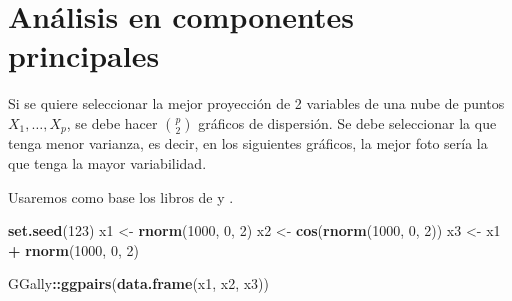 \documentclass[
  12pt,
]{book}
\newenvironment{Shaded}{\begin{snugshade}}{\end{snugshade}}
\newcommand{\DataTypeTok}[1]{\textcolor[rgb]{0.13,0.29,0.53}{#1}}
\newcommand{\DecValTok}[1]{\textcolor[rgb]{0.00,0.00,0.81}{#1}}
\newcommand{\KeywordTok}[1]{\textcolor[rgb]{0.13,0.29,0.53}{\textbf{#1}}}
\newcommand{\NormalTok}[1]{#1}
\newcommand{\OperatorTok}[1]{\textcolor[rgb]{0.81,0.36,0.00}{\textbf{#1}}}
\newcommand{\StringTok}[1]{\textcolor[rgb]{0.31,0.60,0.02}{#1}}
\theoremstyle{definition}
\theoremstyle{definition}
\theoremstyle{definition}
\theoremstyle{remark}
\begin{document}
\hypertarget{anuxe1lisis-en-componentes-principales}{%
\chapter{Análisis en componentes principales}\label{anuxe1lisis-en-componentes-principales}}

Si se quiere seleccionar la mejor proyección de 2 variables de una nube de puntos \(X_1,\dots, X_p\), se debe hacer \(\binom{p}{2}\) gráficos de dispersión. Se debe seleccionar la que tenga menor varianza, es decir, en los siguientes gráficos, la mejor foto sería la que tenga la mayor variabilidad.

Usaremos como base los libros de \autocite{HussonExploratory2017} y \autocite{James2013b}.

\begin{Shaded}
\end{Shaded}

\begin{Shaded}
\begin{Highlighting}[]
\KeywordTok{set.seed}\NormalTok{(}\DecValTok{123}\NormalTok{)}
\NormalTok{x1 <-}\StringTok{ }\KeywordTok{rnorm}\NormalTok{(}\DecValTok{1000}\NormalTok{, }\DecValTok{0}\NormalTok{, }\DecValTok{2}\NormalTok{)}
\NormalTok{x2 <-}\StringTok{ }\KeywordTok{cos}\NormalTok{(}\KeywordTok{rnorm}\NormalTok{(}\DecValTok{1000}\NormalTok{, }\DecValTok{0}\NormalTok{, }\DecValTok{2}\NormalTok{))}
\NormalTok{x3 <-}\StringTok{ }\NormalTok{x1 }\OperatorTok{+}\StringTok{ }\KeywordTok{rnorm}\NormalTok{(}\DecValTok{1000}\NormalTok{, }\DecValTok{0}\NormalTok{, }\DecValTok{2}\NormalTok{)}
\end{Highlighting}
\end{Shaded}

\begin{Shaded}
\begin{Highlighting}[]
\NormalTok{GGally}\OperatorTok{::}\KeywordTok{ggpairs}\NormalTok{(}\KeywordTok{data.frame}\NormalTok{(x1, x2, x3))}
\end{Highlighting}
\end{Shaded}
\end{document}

--

PROBLEM STATEMENT: Work out how many lines of the records contain "rnorm", and reply with the number alone.

EXERCISE RESULT: 3